Work item: Give again, word for word, every line in the entries below from the line with "### In Text Fields" up to and including the line with "1. Select the image.", and no other line.

(Input Opens)

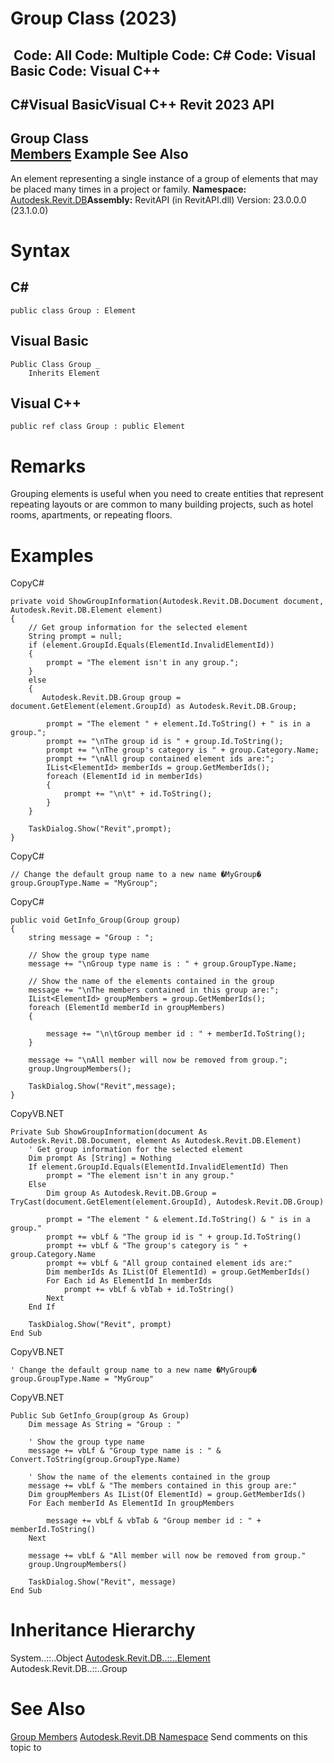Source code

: # Group Class (2023)

﻿
 Code: All Code: Multiple Code: C# Code: Visual Basic Code: Visual C++   
---  
C#Visual BasicVisual C++
Revit 2023 API  
---  
Group Class  
[Members](2a695dff-8aa5-c266-1d4e-870483e9b5dc.md "Group Members") Example See Also  
---  
An element representing a single instance of a group of elements that may be placed many times in a project or family. 
**Namespace:** [Autodesk.Revit.DB](87546ba7-461b-c646-cbb1-2cb8f5bff8b2.md "Autodesk.Revit.DB Namespace")**Assembly:** RevitAPI (in RevitAPI.dll) Version: 23.0.0.0 (23.1.0.0)
# Syntax
C#  
---  
```text
public class Group : Element
```
  
Visual Basic  
---  
```text
Public Class Group _
	Inherits Element
```
  
Visual C++  
---  
```text
public ref class Group : public Element
```
  
# Remarks
Grouping elements is useful when you need to create entities that represent repeating layouts or are common to many building projects, such as hotel rooms, apartments, or repeating floors. 
# Examples
CopyC#
```text
private void ShowGroupInformation(Autodesk.Revit.DB.Document document, Autodesk.Revit.DB.Element element)
{
    // Get group information for the selected element
    String prompt = null;
    if (element.GroupId.Equals(ElementId.InvalidElementId))
    {
        prompt = "The element isn't in any group.";
    }
    else
    {
       Autodesk.Revit.DB.Group group = document.GetElement(element.GroupId) as Autodesk.Revit.DB.Group;

        prompt = "The element " + element.Id.ToString() + " is in a group.";
        prompt += "\nThe group id is " + group.Id.ToString();
        prompt += "\nThe group's category is " + group.Category.Name;
        prompt += "\nAll group contained element ids are:";
        IList<ElementId> memberIds = group.GetMemberIds();
        foreach (ElementId id in memberIds)
        {
            prompt += "\n\t" + id.ToString();
        }
    }

    TaskDialog.Show("Revit",prompt);
}
```

CopyC#
```text
// Change the default group name to a new name �MyGroup�
group.GroupType.Name = "MyGroup";
```

CopyC#
```text
public void GetInfo_Group(Group group)
{
    string message = "Group : ";

    // Show the group type name
    message += "\nGroup type name is : " + group.GroupType.Name;

    // Show the name of the elements contained in the group
    message += "\nThe members contained in this group are:";
    IList<ElementId> groupMembers = group.GetMemberIds();
    foreach (ElementId memberId in groupMembers)
    {

        message += "\n\tGroup member id : " + memberId.ToString();
    }

    message += "\nAll member will now be removed from group.";
    group.UngroupMembers();

    TaskDialog.Show("Revit",message);
}
```

CopyVB.NET
```text
Private Sub ShowGroupInformation(document As Autodesk.Revit.DB.Document, element As Autodesk.Revit.DB.Element)
    ' Get group information for the selected element
    Dim prompt As [String] = Nothing
    If element.GroupId.Equals(ElementId.InvalidElementId) Then
        prompt = "The element isn't in any group."
    Else
        Dim group As Autodesk.Revit.DB.Group = TryCast(document.GetElement(element.GroupId), Autodesk.Revit.DB.Group)

        prompt = "The element " & element.Id.ToString() & " is in a group."
        prompt += vbLf & "The group id is " + group.Id.ToString()
        prompt += vbLf & "The group's category is " + group.Category.Name
        prompt += vbLf & "All group contained element ids are:"
        Dim memberIds As IList(Of ElementId) = group.GetMemberIds()
        For Each id As ElementId In memberIds
            prompt += vbLf & vbTab + id.ToString()
        Next
    End If

    TaskDialog.Show("Revit", prompt)
End Sub
```

CopyVB.NET
```text
' Change the default group name to a new name �MyGroup�
group.GroupType.Name = "MyGroup"
```

CopyVB.NET
```text
Public Sub GetInfo_Group(group As Group)
    Dim message As String = "Group : "

    ' Show the group type name
    message += vbLf & "Group type name is : " & Convert.ToString(group.GroupType.Name)

    ' Show the name of the elements contained in the group
    message += vbLf & "The members contained in this group are:"
    Dim groupMembers As IList(Of ElementId) = group.GetMemberIds()
    For Each memberId As ElementId In groupMembers

        message += vbLf & vbTab & "Group member id : " + memberId.ToString()
    Next

    message += vbLf & "All member will now be removed from group."
    group.UngroupMembers()

    TaskDialog.Show("Revit", message)
End Sub
```

# Inheritance Hierarchy
System..::..Object [Autodesk.Revit.DB..::..Element](eb16114f-69ea-f4de-0d0d-f7388b105a16.md "Element Class") Autodesk.Revit.DB..::..Group
# See Also
[Group Members](2a695dff-8aa5-c266-1d4e-870483e9b5dc.md "Group Members")
[Autodesk.Revit.DB Namespace](87546ba7-461b-c646-cbb1-2cb8f5bff8b2.md "Autodesk.Revit.DB Namespace")
Send comments on this topic to 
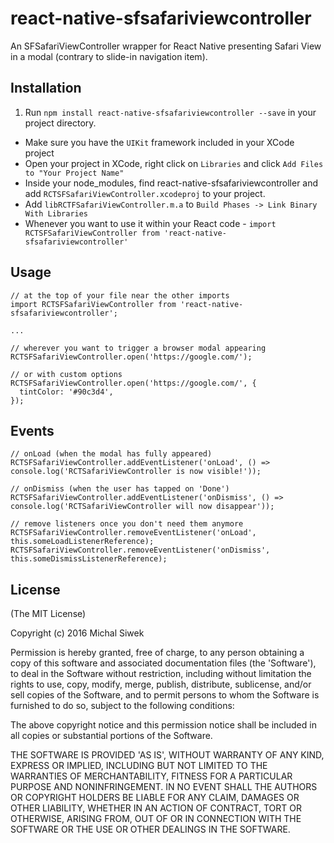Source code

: react-native-sfsafariviewcontroller
=======================
An SFSafariViewController wrapper for React Native presenting Safari View in a modal (contrary to slide-in navigation item).

## Installation

1. Run `npm install react-native-sfsafariviewcontroller --save` in your project directory.
- Make sure you have the `UIKit` framework included in your XCode project
- Open your project in XCode, right click on `Libraries` and click `Add Files to "Your Project Name"`
- Inside your node_modules, find react-native-sfsafariviewcontroller and add `RCTSFSafariViewController.xcodeproj` to your project.
- Add `libRCTFSafariViewController.m.a` to `Build Phases -> Link Binary With Libraries`
- Whenever you want to use it within your React code - `import RCTSFSafariViewController from 'react-native-sfsafariviewcontroller'`

## Usage

```
// at the top of your file near the other imports
import RCTSFSafariViewController from 'react-native-sfsafariviewcontroller';

...

// wherever you want to trigger a browser modal appearing
RCTSFSafariViewController.open('https://google.com/');

// or with custom options
RCTSFSafariViewController.open('https://google.com/', {
  tintColor: '#90c3d4',
});
```

## Events

```
// onLoad (when the modal has fully appeared)
RCTSFSafariViewController.addEventListener('onLoad', () => console.log('RCTSafariViewController is now visible!'));

// onDismiss (when the user has tapped on 'Done')
RCTSFSafariViewController.addEventListener('onDismiss', () => console.log('RCTSafariViewController will now disappear'));

// remove listeners once you don't need them anymore
RCTSFSafariViewController.removeEventListener('onLoad',    this.someLoadListenerReference);
RCTSFSafariViewController.removeEventListener('onDismiss', this.someDismissListenerReference);
```

## License
(The MIT License)

Copyright (c) 2016 Michal Siwek

Permission is hereby granted, free of charge, to any person obtaining a copy of this software and associated documentation files (the 'Software'), to deal in the Software without restriction, including without limitation the rights to use, copy, modify, merge, publish, distribute, sublicense, and/or sell copies of the Software, and to permit persons to whom the Software is furnished to do so, subject to the following conditions:

The above copyright notice and this permission notice shall be included in all copies or substantial portions of the Software.

THE SOFTWARE IS PROVIDED 'AS IS', WITHOUT WARRANTY OF ANY KIND, EXPRESS OR IMPLIED, INCLUDING BUT NOT LIMITED TO THE WARRANTIES OF MERCHANTABILITY, FITNESS FOR A PARTICULAR PURPOSE AND NONINFRINGEMENT. IN NO EVENT SHALL THE AUTHORS OR COPYRIGHT HOLDERS BE LIABLE FOR ANY CLAIM, DAMAGES OR OTHER LIABILITY, WHETHER IN AN ACTION OF CONTRACT, TORT OR OTHERWISE, ARISING FROM, OUT OF OR IN CONNECTION WITH THE SOFTWARE OR THE USE OR OTHER DEALINGS IN THE SOFTWARE.
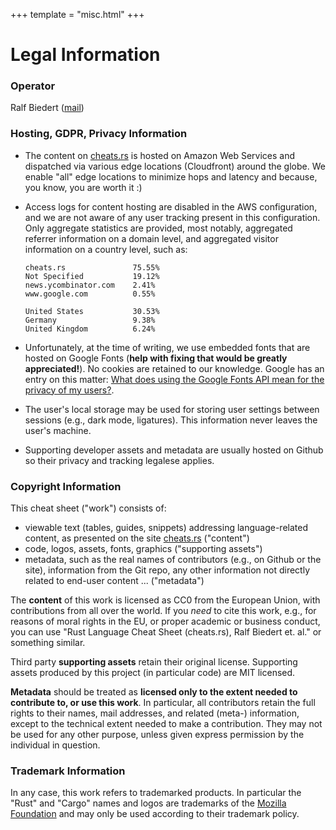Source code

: +++
template = "misc.html"
+++


# Legal Information


### Operator

Ralf Biedert (<a href="mailto:admin@xr.io">mail</a>)



### Hosting, GDPR, Privacy Information

- The content on [cheats.rs](https://cheats.rs) is hosted on Amazon Web Services and dispatched via various edge locations (Cloudfront) around the globe. We enable "all" edge locations to minimize hops and latency and because, you know, you are worth it :)
- Access logs for content hosting are disabled in the AWS configuration, and we are not aware of any user tracking present in this configuration. Only aggregate statistics are provided, most notably, aggregated referrer information on a domain level, and aggregated visitor information on a country level, such as:

    ```
    cheats.rs               75.55%
    Not Specified           19.12%
    news.ycombinator.com    2.41%
    www.google.com          0.55%
    ```

    ```
    United States           30.53%
    Germany                 9.38%
    United Kingdom          6.24%
    ```

- Unfortunately, at the time of writing, we use embedded fonts that are hosted on Google Fonts (**help with fixing that would be greatly appreciated!**). No cookies are retained to our knowledge. Google has an entry on this matter: [What does using the Google Fonts API mean for the privacy of my users?](https://developers.google.com/fonts/faq).
- The user's local storage may be used for storing user settings between sessions (e.g., dark mode, ligatures). This information never leaves the user's machine.
- Supporting developer assets and metadata are usually hosted on Github so their privacy and tracking legalese applies.


### Copyright Information

This cheat sheet ("work") consists of:

- viewable text (tables, guides, snippets) addressing language-related content, as presented on the site [cheats.rs](https://cheats.rs) ("content")
- code, logos, assets, fonts, graphics ("supporting assets")
- metadata, such as the real names of contributors (e.g., on Github or the site), information from the Git repo, any other information not directly related to end-user content ... ("metadata")

The **content** of this work is licensed as CC0 from the European Union, with contributions from all over the world. If you _need_ to cite this work, e.g., for reasons of moral rights in the EU, or proper academic or business conduct, you can use "Rust Language Cheat Sheet (cheats.rs), Ralf Biedert et. al." or something similar.

Third party **supporting assets** retain their original license. Supporting assets produced by this project (in particular code) are MIT licensed.

**Metadata** should be treated as **licensed only to the extent needed to contribute to, or use this work**. In particular, all contributors retain the full rights to their names, mail addresses, and related (meta-) information, except to the technical extent needed to make a contribution. They may not be used for any other purpose, unless given express permission by the individual in question.


### Trademark Information

In any case, this work refers to trademarked products. In particular the "Rust" and "Cargo" names and logos are trademarks of the [Mozilla Foundation](https://foundation.mozilla.org/) and may only be used according to their trademark policy.



<br/><br/><br/>
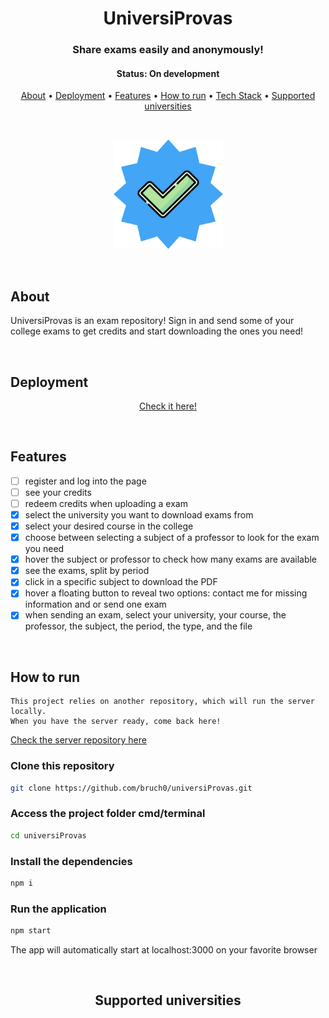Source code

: <h1 align="center">
  UniversiProvas
</h1>

<h3 align="center">
    Share exams easily and anonymously!
</h3>

<h4 align="center"> 
	 Status: On development
</h4>

<p align="center">
 <a href="#about">About</a> •
 <a href="#deployment">Deployment</a> • 
 <a href="#features">Features</a> • 
 <a href="#how-to-run">How to run</a> • 
 <a href="#tech-stack">Tech Stack</a> • 
 <a href="#supported-universities">Supported universities</a>
</p>


</br>

<p align="center">
  <img src="public/icon.png" width="175" alt="universiprovas" />
</p>

</br>

## About

UniversiProvas is an exam repository! Sign in and send some of your college exams to get credits and start downloading the ones you need!

<!-- ## Preview

um gif da aplicação bem maneiro -->

</br>

## Deployment

<p align="center"><a  href="https://universiprovas.vercel.app/">Check it here!</a></p>

</br>

## Features

- [ ] register and log into the page
- [ ] see your credits
- [ ] redeem credits when uploading a exam
- [x] select the university you want to download exams from
- [x] select your desired course in the college
- [x] choose between selecting a subject of a professor to look for the exam you need
- [x] hover the subject or professor to check how many exams are available
- [x] see the exams, split by period
- [x] click in a specific subject to download the PDF
- [x] hover a floating button to reveal two options: contact me for missing information and or send one exam 
- [x] when sending an exam, select your university, your course, the professor, the subject, the period, the type, and the file

</br>

## How to run

```
This project relies on another repository, which will run the server locally.
When you have the server ready, come back here!
```

<a href="https://github.com/bruch0/universiProvas-API" target="_blank">Check the server repository here</a>

### Clone this repository

```bash
git clone https://github.com/bruch0/universiProvas.git
```

### Access the project folder cmd/terminal

```bash
cd universiProvas
```

### Install the dependencies

```bash
npm i
```

### Run the application

```bash
npm start
```

The app will automatically start at localhost:3000 on your favorite browser

</br>


<h2 align="center">
  Supported universities
</h2>
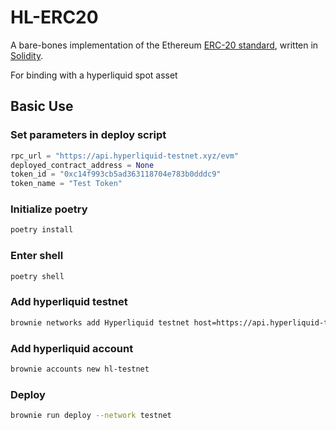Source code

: # HL-ERC20

A bare-bones implementation of the Ethereum [ERC-20 standard](https://eips.ethereum.org/EIPS/eip-20), written in [Solidity](https://github.com/ethereum/solidity).

For binding with a hyperliquid spot asset

## Basic Use

### Set parameters in deploy script
```python
rpc_url = "https://api.hyperliquid-testnet.xyz/evm"
deployed_contract_address = None
token_id = "0xc14f993cb5ad363118704e783b0dddc9"
token_name = "Test Token"
```


### Initialize poetry
```bash
poetry install
```

### Enter shell
```bash
poetry shell
```

### Add hyperliquid testnet
```bash
brownie networks add Hyperliquid testnet host=https://api.hyperliquid-testnet.xyz/evm chainid=998
```

### Add hyperliquid account
```bash
brownie accounts new hl-testnet
```

### Deploy
```bash
brownie run deploy --network testnet
```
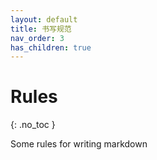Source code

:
 ```yaml
---
layout: default
title: 书写规范
nav_order: 3
has_children: true
---
```


# Rules
{: .no_toc }


Some rules for writing markdown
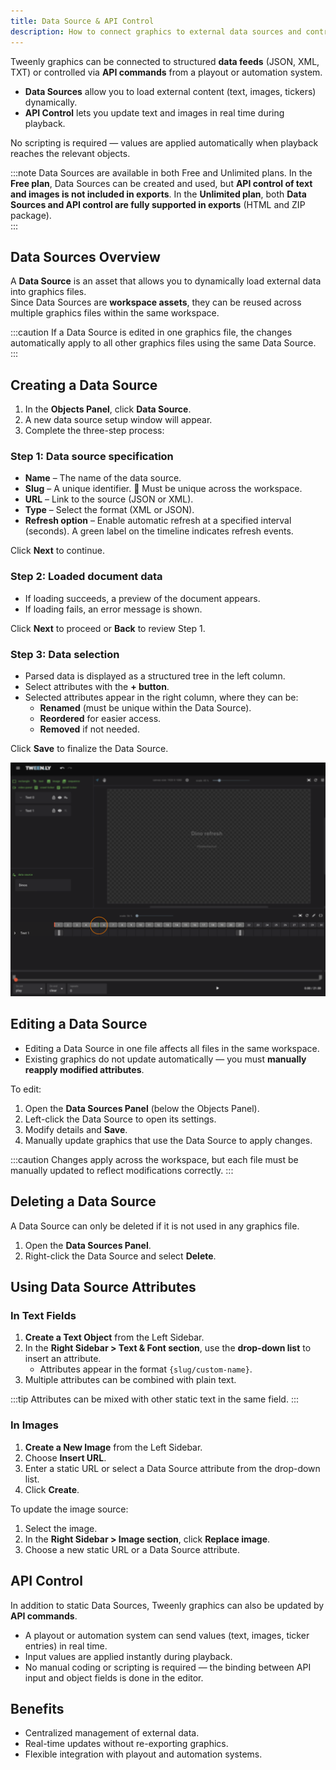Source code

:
 ```yaml
---
title: Data Source & API Control
description: How to connect graphics to external data sources and control them via API commands in Tweenly.
---
```


Tweenly graphics can be connected to structured **data feeds** (JSON, XML, TXT) or controlled via **API commands** from a playout or automation system.  
- **Data Sources** allow you to load external content (text, images, tickers) dynamically.  
- **API Control** lets you update text and images in real time during playback.  

No scripting is required — values are applied automatically when playback reaches the relevant objects.

:::note
Data Sources are available in both Free and Unlimited plans. In the **Free plan**, Data Sources can be created and used, but **API control of text and images is not included in exports**. In the **Unlimited plan**, both **Data Sources and API control are fully supported in exports** (HTML and ZIP package).  
:::

## Data Sources Overview

A **Data Source** is an asset that allows you to dynamically load external data into graphics files.  
Since Data Sources are **workspace assets**, they can be reused across multiple graphics files within the same workspace.

:::caution
If a Data Source is edited in one graphics file, the changes automatically apply to all other graphics files using the same Data Source.
:::

## Creating a Data Source

1. In the **Objects Panel**, click **Data Source**.  
2. A new data source setup window will appear.  
3. Complete the three-step process:  

### Step 1: Data source specification
- **Name** – The name of the data source.  
- **Slug** – A unique identifier. 🚨 Must be unique across the workspace.  
- **URL** – Link to the source (JSON or XML).  
- **Type** – Select the format (XML or JSON).  
- **Refresh option** – Enable automatic refresh at a specified interval (seconds). A green label on the timeline indicates refresh events.  

Click **Next** to continue.  

### Step 2: Loaded document data
- If loading succeeds, a preview of the document appears.  
- If loading fails, an error message is shown.  

Click **Next** to proceed or **Back** to review Step 1.  

### Step 3: Data selection
- Parsed data is displayed as a structured tree in the left column.  
- Select attributes with the **+ button**.  
- Selected attributes appear in the right column, where they can be:  
  - **Renamed** (must be unique within the Data Source).  
  - **Reordered** for easier access.  
  - **Removed** if not needed.  

Click **Save** to finalize the Data Source.  

![Data source](../../../assets/data-source/data-source-refresh.png)

## Editing a Data Source

- Editing a Data Source in one file affects all files in the same workspace.  
- Existing graphics do not update automatically — you must **manually reapply modified attributes**.  

To edit:  
1. Open the **Data Sources Panel** (below the Objects Panel).  
2. Left-click the Data Source to open its settings.  
3. Modify details and **Save**.  
4. Manually update graphics that use the Data Source to apply changes.  

:::caution
Changes apply across the workspace, but each file must be manually updated to reflect modifications correctly.
:::

## Deleting a Data Source

A Data Source can only be deleted if it is not used in any graphics file.  

1. Open the **Data Sources Panel**.  
2. Right-click the Data Source and select **Delete**.  

## Using Data Source Attributes

### In Text Fields
1. **Create a Text Object** from the Left Sidebar.  
2. In the **Right Sidebar > Text & Font section**, use the **drop-down list** to insert an attribute.  
   - Attributes appear in the format `{slug/custom-name}`.  
3. Multiple attributes can be combined with plain text.  

:::tip
Attributes can be mixed with other static text in the same field.
:::

### In Images
1. **Create a New Image** from the Left Sidebar.  
2. Choose **Insert URL**.  
3. Enter a static URL or select a Data Source attribute from the drop-down list.  
4. Click **Create**.  

To update the image source:  
1. Select the image.  
2. In the **Right Sidebar > Image section**, click **Replace image**.  
3. Choose a new static URL or a Data Source attribute.  

## API Control

In addition to static Data Sources, Tweenly graphics can also be updated by **API commands**.  
- A playout or automation system can send values (text, images, ticker entries) in real time.  
- Input values are applied instantly during playback.  
- No manual coding or scripting is required — the binding between API input and object fields is done in the editor.  

## Benefits

- Centralized management of external data.  
- Real-time updates without re-exporting graphics.  
- Flexible integration with playout and automation systems.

(Input Closes)

Task result:
### In Text Fields
1. **Create a Text Object** from the Left Sidebar.  
2. In the **Right Sidebar > Text & Font section**, use the **drop-down list** to insert an attribute.  
   - Attributes appear in the format `{slug/custom-name}`.  
3. Multiple attributes can be combined with plain text.  

:::tip
Attributes can be mixed with other static text in the same field.
:::

### In Images
1. **Create a New Image** from the Left Sidebar.  
2. Choose **Insert URL**.  
3. Enter a static URL or select a Data Source attribute from the drop-down list.  
4. Click **Create**.  

To update the image source:  
1. Select the image.  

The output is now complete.